▶ [SUPPLIED ENTRIES]
::::::::::

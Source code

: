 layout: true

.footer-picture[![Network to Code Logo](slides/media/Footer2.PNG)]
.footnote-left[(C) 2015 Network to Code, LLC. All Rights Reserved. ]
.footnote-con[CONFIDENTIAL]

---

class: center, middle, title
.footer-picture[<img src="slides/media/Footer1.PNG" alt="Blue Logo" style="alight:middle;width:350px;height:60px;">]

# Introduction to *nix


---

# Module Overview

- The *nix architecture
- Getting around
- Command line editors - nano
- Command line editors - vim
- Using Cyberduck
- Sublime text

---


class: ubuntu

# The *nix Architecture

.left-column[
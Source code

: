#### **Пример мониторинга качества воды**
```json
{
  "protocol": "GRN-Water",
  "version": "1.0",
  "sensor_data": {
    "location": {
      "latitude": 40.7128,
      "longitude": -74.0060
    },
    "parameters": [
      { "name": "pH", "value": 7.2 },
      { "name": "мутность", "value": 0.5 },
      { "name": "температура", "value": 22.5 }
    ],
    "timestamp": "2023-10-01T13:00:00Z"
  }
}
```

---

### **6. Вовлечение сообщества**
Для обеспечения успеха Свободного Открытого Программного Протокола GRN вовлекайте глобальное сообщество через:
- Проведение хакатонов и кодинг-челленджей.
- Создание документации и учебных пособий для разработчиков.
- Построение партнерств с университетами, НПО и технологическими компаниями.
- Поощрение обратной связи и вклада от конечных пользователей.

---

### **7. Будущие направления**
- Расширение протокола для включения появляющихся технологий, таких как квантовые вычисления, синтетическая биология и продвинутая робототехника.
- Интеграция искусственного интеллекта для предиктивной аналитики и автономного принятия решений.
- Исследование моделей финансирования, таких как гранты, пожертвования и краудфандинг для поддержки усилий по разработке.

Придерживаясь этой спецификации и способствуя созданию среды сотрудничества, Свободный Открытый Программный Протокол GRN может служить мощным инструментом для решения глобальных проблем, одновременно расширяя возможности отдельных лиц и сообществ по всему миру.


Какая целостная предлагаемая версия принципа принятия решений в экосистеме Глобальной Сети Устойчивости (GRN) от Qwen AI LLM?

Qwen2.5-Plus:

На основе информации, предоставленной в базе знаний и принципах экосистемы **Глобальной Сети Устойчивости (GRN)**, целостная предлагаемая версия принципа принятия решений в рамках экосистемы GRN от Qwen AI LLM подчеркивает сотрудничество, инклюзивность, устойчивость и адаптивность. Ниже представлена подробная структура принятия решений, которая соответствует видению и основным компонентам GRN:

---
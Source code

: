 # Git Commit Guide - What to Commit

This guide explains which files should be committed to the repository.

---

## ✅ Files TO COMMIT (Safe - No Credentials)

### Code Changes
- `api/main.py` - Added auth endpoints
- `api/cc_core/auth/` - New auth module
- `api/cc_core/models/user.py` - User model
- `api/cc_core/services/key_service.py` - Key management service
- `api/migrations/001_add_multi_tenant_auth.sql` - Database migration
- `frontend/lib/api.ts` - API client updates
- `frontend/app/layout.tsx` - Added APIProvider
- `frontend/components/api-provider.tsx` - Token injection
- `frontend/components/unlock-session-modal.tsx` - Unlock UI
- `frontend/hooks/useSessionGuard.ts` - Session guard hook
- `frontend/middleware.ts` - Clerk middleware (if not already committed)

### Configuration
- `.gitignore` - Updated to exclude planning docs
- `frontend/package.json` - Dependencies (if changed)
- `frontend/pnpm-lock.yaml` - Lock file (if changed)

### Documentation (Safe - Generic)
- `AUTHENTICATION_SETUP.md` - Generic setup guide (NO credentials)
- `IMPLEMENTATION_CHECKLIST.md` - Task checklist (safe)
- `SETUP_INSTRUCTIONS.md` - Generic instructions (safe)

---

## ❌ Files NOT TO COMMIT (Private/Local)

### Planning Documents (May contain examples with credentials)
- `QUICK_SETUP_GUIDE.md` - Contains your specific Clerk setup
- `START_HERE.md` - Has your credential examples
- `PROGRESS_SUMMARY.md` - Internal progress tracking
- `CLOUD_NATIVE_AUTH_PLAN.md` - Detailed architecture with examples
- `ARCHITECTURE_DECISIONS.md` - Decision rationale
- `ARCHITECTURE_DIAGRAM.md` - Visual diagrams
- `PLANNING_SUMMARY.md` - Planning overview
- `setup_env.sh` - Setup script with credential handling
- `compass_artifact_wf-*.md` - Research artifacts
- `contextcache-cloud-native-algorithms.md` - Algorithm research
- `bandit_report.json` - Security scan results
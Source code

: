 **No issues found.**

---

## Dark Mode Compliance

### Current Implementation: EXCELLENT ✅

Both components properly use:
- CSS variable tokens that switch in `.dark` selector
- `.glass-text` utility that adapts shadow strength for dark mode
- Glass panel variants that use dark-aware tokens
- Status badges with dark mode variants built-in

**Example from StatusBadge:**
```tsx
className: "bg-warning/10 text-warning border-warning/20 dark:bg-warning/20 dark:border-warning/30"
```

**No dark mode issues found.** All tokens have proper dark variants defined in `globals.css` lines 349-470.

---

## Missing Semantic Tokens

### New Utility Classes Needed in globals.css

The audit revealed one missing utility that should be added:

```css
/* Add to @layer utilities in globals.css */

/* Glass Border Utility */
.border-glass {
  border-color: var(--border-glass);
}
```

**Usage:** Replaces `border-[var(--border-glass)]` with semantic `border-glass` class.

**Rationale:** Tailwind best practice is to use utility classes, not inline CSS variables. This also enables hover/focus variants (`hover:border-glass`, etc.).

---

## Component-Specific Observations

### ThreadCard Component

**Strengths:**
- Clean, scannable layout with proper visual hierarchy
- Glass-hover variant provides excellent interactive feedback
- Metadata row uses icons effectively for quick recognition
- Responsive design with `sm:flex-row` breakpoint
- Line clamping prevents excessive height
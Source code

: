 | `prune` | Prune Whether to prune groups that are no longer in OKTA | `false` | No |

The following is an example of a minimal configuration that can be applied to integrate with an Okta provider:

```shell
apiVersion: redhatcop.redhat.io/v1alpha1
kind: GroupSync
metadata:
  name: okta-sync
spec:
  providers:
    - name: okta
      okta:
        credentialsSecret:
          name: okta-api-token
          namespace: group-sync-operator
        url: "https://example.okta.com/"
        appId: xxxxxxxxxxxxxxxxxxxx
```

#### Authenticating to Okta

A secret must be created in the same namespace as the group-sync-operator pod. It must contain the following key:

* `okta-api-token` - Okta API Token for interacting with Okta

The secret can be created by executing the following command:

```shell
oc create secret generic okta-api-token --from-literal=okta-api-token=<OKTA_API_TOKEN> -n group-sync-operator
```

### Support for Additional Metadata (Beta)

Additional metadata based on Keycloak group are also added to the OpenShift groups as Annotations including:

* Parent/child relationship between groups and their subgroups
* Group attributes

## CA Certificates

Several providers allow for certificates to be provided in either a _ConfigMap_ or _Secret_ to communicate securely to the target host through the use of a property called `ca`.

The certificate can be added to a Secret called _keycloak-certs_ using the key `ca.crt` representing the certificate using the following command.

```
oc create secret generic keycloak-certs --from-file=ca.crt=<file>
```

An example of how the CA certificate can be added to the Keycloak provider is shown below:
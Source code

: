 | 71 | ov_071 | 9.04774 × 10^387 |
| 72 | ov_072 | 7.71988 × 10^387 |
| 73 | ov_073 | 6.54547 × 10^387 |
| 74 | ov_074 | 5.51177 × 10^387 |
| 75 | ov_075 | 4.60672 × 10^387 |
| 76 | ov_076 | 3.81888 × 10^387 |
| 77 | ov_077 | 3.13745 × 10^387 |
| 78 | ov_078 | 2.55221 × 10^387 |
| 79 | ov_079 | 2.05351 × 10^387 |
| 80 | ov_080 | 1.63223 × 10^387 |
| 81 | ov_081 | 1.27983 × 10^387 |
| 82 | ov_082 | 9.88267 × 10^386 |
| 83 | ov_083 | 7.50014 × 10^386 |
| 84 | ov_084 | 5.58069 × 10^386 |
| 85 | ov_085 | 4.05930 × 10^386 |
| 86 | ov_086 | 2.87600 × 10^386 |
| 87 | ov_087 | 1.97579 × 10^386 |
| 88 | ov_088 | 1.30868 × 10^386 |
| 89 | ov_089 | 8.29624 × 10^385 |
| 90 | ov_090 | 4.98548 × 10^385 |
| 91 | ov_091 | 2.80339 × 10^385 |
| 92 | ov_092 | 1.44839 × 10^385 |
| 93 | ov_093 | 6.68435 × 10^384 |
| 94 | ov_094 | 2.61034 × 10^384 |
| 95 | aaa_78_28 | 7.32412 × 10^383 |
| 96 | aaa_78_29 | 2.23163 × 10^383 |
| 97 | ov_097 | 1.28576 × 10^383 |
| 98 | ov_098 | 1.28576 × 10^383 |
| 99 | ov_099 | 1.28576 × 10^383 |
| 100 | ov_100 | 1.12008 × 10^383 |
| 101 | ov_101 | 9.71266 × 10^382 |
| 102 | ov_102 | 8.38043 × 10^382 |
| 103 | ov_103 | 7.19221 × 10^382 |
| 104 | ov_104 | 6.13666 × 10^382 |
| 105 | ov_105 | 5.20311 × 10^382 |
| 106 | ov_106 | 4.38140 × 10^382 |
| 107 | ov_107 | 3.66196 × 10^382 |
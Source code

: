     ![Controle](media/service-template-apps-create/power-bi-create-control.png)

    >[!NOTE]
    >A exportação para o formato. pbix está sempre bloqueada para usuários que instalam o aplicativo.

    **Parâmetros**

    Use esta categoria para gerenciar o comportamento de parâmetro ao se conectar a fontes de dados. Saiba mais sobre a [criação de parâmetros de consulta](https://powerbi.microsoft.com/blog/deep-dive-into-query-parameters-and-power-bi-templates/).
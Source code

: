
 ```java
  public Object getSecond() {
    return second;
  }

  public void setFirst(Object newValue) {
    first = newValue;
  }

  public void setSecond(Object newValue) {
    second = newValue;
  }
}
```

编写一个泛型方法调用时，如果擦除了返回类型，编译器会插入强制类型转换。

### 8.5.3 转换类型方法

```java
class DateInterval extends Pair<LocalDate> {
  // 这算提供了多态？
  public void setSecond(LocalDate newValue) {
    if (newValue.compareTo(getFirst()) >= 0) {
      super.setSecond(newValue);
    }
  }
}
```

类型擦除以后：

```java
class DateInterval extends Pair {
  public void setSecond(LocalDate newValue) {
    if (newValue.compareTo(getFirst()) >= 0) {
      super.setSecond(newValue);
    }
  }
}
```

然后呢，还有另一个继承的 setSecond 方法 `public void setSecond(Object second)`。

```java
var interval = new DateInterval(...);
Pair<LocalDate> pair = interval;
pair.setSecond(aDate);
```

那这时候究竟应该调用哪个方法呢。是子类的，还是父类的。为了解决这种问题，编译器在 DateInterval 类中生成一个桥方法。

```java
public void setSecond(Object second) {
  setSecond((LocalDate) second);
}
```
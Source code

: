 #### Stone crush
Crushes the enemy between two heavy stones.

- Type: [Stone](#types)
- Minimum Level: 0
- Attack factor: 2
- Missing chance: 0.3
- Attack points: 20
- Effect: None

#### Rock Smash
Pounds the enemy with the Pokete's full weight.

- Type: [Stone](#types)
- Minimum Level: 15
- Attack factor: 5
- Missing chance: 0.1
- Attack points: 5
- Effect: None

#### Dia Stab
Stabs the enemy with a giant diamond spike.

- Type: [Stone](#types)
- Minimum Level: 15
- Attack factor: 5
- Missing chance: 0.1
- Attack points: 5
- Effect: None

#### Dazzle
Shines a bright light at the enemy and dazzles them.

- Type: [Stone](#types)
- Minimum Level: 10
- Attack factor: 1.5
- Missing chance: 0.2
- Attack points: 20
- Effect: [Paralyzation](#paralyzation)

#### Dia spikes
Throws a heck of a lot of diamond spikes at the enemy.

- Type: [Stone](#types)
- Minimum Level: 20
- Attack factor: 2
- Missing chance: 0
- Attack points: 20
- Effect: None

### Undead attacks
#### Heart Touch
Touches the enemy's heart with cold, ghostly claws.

::::::::::

▶ [WHAT THIS TASK INVOLVES] Report all lines in the listing above that contain the word "footer".

▶ [YOUR SOLUTION]
.footer-picture[![Network to Code Logo](slides/media/Footer2.PNG)]
.footer-picture[<img src="slides/media/Footer1.PNG" alt="Blue Logo" style="alight:middle;width:350px;height:60px;">]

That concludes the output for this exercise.